-- RECORD EXCERPTS follows --

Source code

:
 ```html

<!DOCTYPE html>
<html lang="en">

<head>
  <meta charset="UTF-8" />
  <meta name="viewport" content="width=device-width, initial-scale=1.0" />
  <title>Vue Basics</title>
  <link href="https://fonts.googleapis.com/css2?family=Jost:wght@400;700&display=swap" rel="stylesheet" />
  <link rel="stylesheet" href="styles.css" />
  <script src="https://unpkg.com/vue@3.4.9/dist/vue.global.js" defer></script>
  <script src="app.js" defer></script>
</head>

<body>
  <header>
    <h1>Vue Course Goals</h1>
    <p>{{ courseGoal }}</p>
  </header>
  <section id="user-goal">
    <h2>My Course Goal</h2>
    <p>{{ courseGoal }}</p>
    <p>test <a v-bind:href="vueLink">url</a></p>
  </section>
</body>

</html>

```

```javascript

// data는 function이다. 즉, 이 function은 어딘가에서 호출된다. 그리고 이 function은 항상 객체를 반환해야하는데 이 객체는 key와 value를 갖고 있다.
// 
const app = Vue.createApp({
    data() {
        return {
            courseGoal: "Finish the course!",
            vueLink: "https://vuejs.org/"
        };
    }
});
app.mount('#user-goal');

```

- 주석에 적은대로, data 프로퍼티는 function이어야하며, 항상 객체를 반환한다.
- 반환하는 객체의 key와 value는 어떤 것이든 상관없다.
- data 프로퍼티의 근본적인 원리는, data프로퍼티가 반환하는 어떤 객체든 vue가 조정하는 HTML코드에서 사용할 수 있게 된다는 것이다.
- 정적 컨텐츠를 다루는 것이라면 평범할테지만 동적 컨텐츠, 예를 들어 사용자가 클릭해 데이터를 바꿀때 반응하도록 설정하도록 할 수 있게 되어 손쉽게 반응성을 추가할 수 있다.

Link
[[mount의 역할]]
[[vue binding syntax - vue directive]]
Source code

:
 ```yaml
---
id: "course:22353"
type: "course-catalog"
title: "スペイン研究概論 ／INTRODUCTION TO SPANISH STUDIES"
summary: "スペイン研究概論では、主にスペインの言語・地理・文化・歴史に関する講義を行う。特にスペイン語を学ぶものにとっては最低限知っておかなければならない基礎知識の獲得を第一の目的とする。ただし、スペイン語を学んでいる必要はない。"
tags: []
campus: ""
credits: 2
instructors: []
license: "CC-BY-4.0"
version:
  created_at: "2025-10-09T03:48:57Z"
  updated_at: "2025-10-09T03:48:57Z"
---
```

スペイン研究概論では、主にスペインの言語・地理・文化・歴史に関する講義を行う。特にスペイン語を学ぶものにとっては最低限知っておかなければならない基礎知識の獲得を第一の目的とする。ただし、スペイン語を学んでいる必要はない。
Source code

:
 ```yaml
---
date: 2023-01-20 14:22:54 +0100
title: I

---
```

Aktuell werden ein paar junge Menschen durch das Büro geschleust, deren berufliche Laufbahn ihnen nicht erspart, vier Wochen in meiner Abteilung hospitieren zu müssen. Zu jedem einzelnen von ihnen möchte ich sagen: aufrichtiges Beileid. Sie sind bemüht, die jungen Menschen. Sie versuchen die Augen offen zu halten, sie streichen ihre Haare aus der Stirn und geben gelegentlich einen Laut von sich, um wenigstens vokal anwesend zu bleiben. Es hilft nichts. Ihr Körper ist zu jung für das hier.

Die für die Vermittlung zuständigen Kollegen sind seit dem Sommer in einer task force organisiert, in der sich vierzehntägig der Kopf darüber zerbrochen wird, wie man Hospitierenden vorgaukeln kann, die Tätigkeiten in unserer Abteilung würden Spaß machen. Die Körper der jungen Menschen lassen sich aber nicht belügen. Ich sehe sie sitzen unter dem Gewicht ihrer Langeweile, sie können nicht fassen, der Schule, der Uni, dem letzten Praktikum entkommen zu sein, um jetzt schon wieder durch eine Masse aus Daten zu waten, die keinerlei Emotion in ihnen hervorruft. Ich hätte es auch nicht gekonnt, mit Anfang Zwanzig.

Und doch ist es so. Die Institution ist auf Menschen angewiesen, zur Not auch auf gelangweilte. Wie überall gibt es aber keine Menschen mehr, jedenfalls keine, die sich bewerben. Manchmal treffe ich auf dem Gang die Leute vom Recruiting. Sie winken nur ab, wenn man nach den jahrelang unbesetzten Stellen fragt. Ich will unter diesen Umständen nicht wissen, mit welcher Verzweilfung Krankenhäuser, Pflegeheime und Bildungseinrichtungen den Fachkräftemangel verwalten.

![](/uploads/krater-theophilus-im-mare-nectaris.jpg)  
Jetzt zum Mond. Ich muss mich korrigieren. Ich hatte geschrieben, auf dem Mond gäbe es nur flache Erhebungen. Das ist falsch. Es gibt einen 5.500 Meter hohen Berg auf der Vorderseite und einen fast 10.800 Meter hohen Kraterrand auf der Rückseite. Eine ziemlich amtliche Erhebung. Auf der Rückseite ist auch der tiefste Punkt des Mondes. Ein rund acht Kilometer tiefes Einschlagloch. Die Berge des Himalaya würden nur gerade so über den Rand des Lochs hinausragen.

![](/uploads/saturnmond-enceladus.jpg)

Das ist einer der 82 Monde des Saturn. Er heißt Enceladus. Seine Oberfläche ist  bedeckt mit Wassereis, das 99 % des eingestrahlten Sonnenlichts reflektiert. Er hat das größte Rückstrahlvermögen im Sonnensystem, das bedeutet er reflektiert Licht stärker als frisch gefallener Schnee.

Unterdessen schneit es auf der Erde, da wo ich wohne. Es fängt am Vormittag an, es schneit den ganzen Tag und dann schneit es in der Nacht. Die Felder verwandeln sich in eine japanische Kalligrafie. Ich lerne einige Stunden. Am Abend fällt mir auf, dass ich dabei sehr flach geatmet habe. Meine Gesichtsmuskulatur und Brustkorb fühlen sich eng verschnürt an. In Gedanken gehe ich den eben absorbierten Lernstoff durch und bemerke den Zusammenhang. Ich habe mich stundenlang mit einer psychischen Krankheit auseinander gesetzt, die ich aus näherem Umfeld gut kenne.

-- RECORD EXCERPTS concluded --

# TO DO:
Exactly as they appear, copy the lines of the listing above from the first through the one that contains "- 반환하는 객체의 key와 value는 어떤 것이든 상관없다.", and nothing more.

# WRITTEN SOLUTION:
Source code

:
 ```html

<!DOCTYPE html>
<html lang="en">

<head>
  <meta charset="UTF-8" />
  <meta name="viewport" content="width=device-width, initial-scale=1.0" />
  <title>Vue Basics</title>
  <link href="https://fonts.googleapis.com/css2?family=Jost:wght@400;700&display=swap" rel="stylesheet" />
  <link rel="stylesheet" href="styles.css" />
  <script src="https://unpkg.com/vue@3.4.9/dist/vue.global.js" defer></script>
  <script src="app.js" defer></script>
</head>

<body>
  <header>
    <h1>Vue Course Goals</h1>
    <p>{{ courseGoal }}</p>
  </header>
  <section id="user-goal">
    <h2>My Course Goal</h2>
    <p>{{ courseGoal }}</p>
    <p>test <a v-bind:href="vueLink">url</a></p>
  </section>
</body>

</html>

```

```javascript

// data는 function이다. 즉, 이 function은 어딘가에서 호출된다. 그리고 이 function은 항상 객체를 반환해야하는데 이 객체는 key와 value를 갖고 있다.
// 
const app = Vue.createApp({
    data() {
        return {
            courseGoal: "Finish the course!",
            vueLink: "https://vuejs.org/"
        };
    }
});
app.mount('#user-goal');

```

- 주석에 적은대로, data 프로퍼티는 function이어야하며, 항상 객체를 반환한다.
- 반환하는 객체의 key와 value는 어떤 것이든 상관없다.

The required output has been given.